The Motto of NSS "Not Me But You", reflects the essence of democratic living and upholds the need for self-less service. NSS helps the students development & appreciation to other person's point of view and also show consideration towards other living beings. The philosophy of the NSS is a good doctrine in this motto, which underlines on the belief that the welfare of an individual is ultimately dependent on the welfare of the society as a whole and therefore, the NSS volunteers shall strive for the well-being of the society.
The logo for the NSS has been based on the giant Rath Wheel of the world famous Konark Sun Temple (The Black Pagoda) situated in Orissa, India. The Red & Blue colors contained in the logo motivate the NSS Volunteers to be active & energetic for the nation-building social activities. The wheel portrays the cycle of creation, preservation and release and signifies the movement in life across time and space, The wheel thus stands for continuity as well as change and implies the continuous striving of NSS for social change.
The NSS logo is embossed on the badge of NSS. The eight bars in the wheel of NSS logo represent the 24 hours of a day. The red colour indicates that the volunteer is full of young blood that is lively, active, energetic and full of high spirit. The navy blue colour indicates the cosmos of which the NSS is tiny part, ready to contribute its share for the welfare of the mankind.
The scheme is now a central sector scheme to organize Regular Activities (RA) and special Camping Programmes (SCPs). An amount of Rs.250/-per volunteer per annum is released towards Regular Activities (RAs) and Rs.450/- per volunteer per Special Camping Programme (SCP) which is of 7-days duration to be organized in the adopted villages/urban slums. In addition, the Government of India provides 100% financial assistance to run NSS Regional Directorates, State NSS Cells and Empanelled Training Institute (ETI).
NSS volunteers generally work in villages, slums and voluntary agencies to complete 120 hours of regular activities during an academic year. As per the fundamental principles of National Service Scheme, a volunteer is expected to remain in constant touch with the community. Hence, it is of vital importance that a particular village/slum is selected for implementation of NSS programmes. As the NSS volunteer is to live with the members of the community during the 7 days Special Camping Programme and learn from their experience during his/her tenure in NSS, the village/slum should be carefully selected for adoption by NSS unit.
1. Adoption of Villages
1.1 Adoption of a village and area is a very meaningful programme in NSS. It is far better to concentrate attention on one village and take up the task for development perspective, than to fritter away energy in many locations involving too many activities which may not be completed at all or where the follow up action may not be possible.

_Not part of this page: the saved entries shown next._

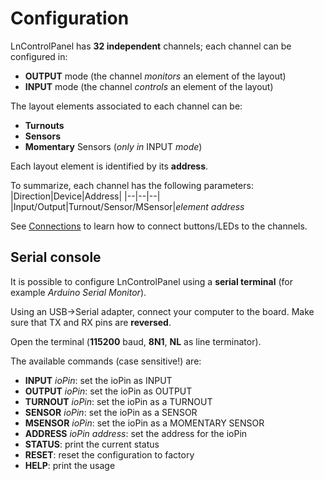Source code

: # Configuration

LnControlPanel has **32 independent** channels; each channel can be configured in:

 - **OUTPUT** mode (the channel *monitors* an element of the layout)
 - **INPUT** mode (the channel *controls* an element of the layout)

The layout elements associated to each channel can be:
 - **Turnouts**
 - **Sensors**
 - **Momentary** Sensors (*only in* INPUT *mode*)

Each layout element is identified by its **address**.

To summarize, each channel has the following parameters:
|Direction|Device|Address|
|--|--|--|
|Input/Output|Turnout/Sensor/MSensor|*element address*

See [Connections](https://github.com/lucadentella/LnControlPanel/blob/main/CONNECTIONS.md) to learn how to connect buttons/LEDs to the channels. 

## Serial console
It is possible to configure LnControlPanel using a **serial terminal** (for example *Arduino Serial Monitor*).

Using an USB->Serial adapter, connect your computer to the board. 
Make sure that TX and RX pins are **reversed**.

Open the terminal (**115200** baud, **8N1**, **NL** as line terminator).

The available commands (case sensitive!) are:

 - **INPUT** *ioPin*: set the ioPin as INPUT
 - **OUTPUT** *ioPin*: set the ioPin as OUTPUT
 - **TURNOUT** *ioPin*: set the ioPin as a TURNOUT
 - **SENSOR** *ioPin*: set the ioPin as a SENSOR
 - **MSENSOR** *ioPin*: set the ioPin as a MOMENTARY SENSOR
 - **ADDRESS** *ioPin* *address*: set the address for the ioPin
 - **STATUS**: print the current status
 - **RESET**: reset the configuration to factory
 - **HELP**: print the usage
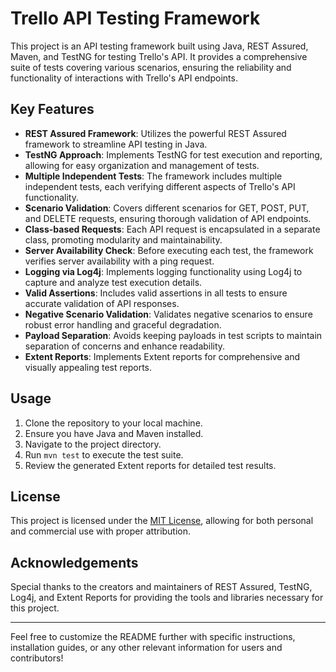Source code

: 
# Trello API Testing Framework

This project is an API testing framework built using Java, REST Assured, Maven, and TestNG for testing Trello's API. It provides a comprehensive suite of tests covering various scenarios, ensuring the reliability and functionality of interactions with Trello's API endpoints.

## Key Features

- **REST Assured Framework**: Utilizes the powerful REST Assured framework to streamline API testing in Java.
- **TestNG Approach**: Implements TestNG for test execution and reporting, allowing for easy organization and management of tests.
- **Multiple Independent Tests**: The framework includes multiple independent tests, each verifying different aspects of Trello's API functionality.
- **Scenario Validation**: Covers different scenarios for GET, POST, PUT, and DELETE requests, ensuring thorough validation of API endpoints.
- **Class-based Requests**: Each API request is encapsulated in a separate class, promoting modularity and maintainability.
- **Server Availability Check**: Before executing each test, the framework verifies server availability with a ping request.
- **Logging via Log4j**: Implements logging functionality using Log4j to capture and analyze test execution details.
- **Valid Assertions**: Includes valid assertions in all tests to ensure accurate validation of API responses.
- **Negative Scenario Validation**: Validates negative scenarios to ensure robust error handling and graceful degradation.
- **Payload Separation**: Avoids keeping payloads in test scripts to maintain separation of concerns and enhance readability.
- **Extent Reports**: Implements Extent reports for comprehensive and visually appealing test reports.

## Usage

1. Clone the repository to your local machine.
2. Ensure you have Java and Maven installed.
3. Navigate to the project directory.
4. Run `mvn test` to execute the test suite.
5. Review the generated Extent reports for detailed test results.


## License

This project is licensed under the [MIT License](LICENSE), allowing for both personal and commercial use with proper attribution.

## Acknowledgements

Special thanks to the creators and maintainers of REST Assured, TestNG, Log4j, and Extent Reports for providing the tools and libraries necessary for this project.

---

Feel free to customize the README further with specific instructions, installation guides, or any other relevant information for users and contributors!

From this point of view, village adoption programme should ensure continuity of work vis-a-vis sustained action, evaluation and follow up work.
Contacting Village/Area Leaders
1.2 As a first step in this programme, it is necessary to establish contact with more than one village which would help to select a village where 'Leadership' is well established. In other words, selecting a village with proper leadership is very important as the sustained follow up action and evaluation is ensured in such places. To start with, the NSS unit can take the help of the Block Authorities, District Panchayat Officer, District Tribal Welfare Officer, District Medical Officer, Extension Officer of Agriculture, Irrigation and Education Departments for the selection of the village. It is to be noted that the selected villages should be within a short distance from the college so that constant contact can easily be made.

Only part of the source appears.